#### What the exercise asks:
Copy each of the following entries back without change.

#### Saved entries:
┄┄┄┄┄┄

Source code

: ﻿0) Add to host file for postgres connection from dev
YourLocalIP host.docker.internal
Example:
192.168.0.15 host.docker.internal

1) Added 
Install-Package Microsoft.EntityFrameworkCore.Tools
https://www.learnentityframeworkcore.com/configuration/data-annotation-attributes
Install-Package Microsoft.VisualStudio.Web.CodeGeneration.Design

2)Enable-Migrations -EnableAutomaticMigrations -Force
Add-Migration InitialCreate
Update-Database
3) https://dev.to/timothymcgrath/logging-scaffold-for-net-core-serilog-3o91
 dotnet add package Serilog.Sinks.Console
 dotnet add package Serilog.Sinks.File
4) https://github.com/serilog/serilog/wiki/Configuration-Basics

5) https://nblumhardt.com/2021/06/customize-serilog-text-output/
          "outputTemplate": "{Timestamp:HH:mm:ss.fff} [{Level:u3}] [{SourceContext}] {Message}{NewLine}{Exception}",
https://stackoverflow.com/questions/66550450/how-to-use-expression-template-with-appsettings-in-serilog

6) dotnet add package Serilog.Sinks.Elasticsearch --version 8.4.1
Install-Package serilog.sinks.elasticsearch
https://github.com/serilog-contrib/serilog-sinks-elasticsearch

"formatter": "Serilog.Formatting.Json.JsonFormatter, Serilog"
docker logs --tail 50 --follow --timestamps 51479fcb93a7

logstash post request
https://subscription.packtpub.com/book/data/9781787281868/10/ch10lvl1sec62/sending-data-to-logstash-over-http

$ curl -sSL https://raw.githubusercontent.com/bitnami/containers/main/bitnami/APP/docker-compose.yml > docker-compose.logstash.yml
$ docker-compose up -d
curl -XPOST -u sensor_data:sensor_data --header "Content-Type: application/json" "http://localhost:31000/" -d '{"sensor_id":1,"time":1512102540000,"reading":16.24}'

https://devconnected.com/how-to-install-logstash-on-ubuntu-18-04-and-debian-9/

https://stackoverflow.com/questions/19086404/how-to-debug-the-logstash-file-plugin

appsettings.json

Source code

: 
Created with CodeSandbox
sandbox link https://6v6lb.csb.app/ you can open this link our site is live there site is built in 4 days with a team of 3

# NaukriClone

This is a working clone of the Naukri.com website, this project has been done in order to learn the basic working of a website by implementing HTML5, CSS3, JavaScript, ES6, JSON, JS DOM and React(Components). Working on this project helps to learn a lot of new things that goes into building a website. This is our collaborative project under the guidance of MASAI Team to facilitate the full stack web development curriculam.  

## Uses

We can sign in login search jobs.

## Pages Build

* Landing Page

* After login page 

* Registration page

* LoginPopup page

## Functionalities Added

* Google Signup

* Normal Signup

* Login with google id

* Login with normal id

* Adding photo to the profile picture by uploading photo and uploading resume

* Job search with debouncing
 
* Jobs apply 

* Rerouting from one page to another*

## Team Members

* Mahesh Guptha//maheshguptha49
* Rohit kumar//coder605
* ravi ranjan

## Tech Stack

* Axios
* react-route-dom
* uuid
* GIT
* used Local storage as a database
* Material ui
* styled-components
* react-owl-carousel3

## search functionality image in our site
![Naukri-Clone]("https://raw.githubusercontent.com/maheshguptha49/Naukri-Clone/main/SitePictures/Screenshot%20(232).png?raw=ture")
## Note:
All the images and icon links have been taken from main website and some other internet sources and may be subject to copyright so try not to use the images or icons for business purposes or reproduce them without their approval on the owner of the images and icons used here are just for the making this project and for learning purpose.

┄┄┄┄┄┄

#### The answer:
Source code

: ﻿0) Add to host file for postgres connection from dev
YourLocalIP host.docker.internal
Example:
192.168.0.15 host.docker.internal

1) Added 
Install-Package Microsoft.EntityFrameworkCore.Tools
https://www.learnentityframeworkcore.com/configuration/data-annotation-attributes
Install-Package Microsoft.VisualStudio.Web.CodeGeneration.Design

2)Enable-Migrations -EnableAutomaticMigrations -Force
Add-Migration InitialCreate
Update-Database
3) https://dev.to/timothymcgrath/logging-scaffold-for-net-core-serilog-3o91
 dotnet add package Serilog.Sinks.Console
 dotnet add package Serilog.Sinks.File
4) https://github.com/serilog/serilog/wiki/Configuration-Basics

5) https://nblumhardt.com/2021/06/customize-serilog-text-output/
          "outputTemplate": "{Timestamp:HH:mm:ss.fff} [{Level:u3}] [{SourceContext}] {Message}{NewLine}{Exception}",
https://stackoverflow.com/questions/66550450/how-to-use-expression-template-with-appsettings-in-serilog

6) dotnet add package Serilog.Sinks.Elasticsearch --version 8.4.1
Install-Package serilog.sinks.elasticsearch
https://github.com/serilog-contrib/serilog-sinks-elasticsearch

"formatter": "Serilog.Formatting.Json.JsonFormatter, Serilog"
docker logs --tail 50 --follow --timestamps 51479fcb93a7

logstash post request
https://subscription.packtpub.com/book/data/9781787281868/10/ch10lvl1sec62/sending-data-to-logstash-over-http

$ curl -sSL https://raw.githubusercontent.com/bitnami/containers/main/bitnami/APP/docker-compose.yml > docker-compose.logstash.yml
$ docker-compose up -d
curl -XPOST -u sensor_data:sensor_data --header "Content-Type: application/json" "http://localhost:31000/" -d '{"sensor_id":1,"time":1512102540000,"reading":16.24}'

https://devconnected.com/how-to-install-logstash-on-ubuntu-18-04-and-debian-9/

https://stackoverflow.com/questions/19086404/how-to-debug-the-logstash-file-plugin

appsettings.json

Source code

: 
Created with CodeSandbox
sandbox link https://6v6lb.csb.app/ you can open this link our site is live there site is built in 4 days with a team of 3

# NaukriClone

This is a working clone of the Naukri.com website, this project has been done in order to learn the basic working of a website by implementing HTML5, CSS3, JavaScript, ES6, JSON, JS DOM and React(Components). Working on this project helps to learn a lot of new things that goes into building a website. This is our collaborative project under the guidance of MASAI Team to facilitate the full stack web development curriculam.  

## Uses

We can sign in login search jobs.

## Pages Build

* Landing Page

* After login page 

* Registration page

* LoginPopup page

## Functionalities Added

* Google Signup

* Normal Signup

* Login with google id

* Login with normal id

* Adding photo to the profile picture by uploading photo and uploading resume

* Job search with debouncing
 
* Jobs apply 

* Rerouting from one page to another*

## Team Members

* Mahesh Guptha//maheshguptha49
* Rohit kumar//coder605
* ravi ranjan

## Tech Stack

* Axios
* react-route-dom
* uuid
* GIT
* used Local storage as a database
* Material ui
* styled-components
* react-owl-carousel3

## search functionality image in our site
![Naukri-Clone]("https://raw.githubusercontent.com/maheshguptha49/Naukri-Clone/main/SitePictures/Screenshot%20(232).png?raw=ture")
## Note:
All the images and icon links have been taken from main website and some other internet sources and may be subject to copyright so try not to use the images or icons for business purposes or reproduce them without their approval on the owner of the images and icons used here are just for the making this project and for learning purpose.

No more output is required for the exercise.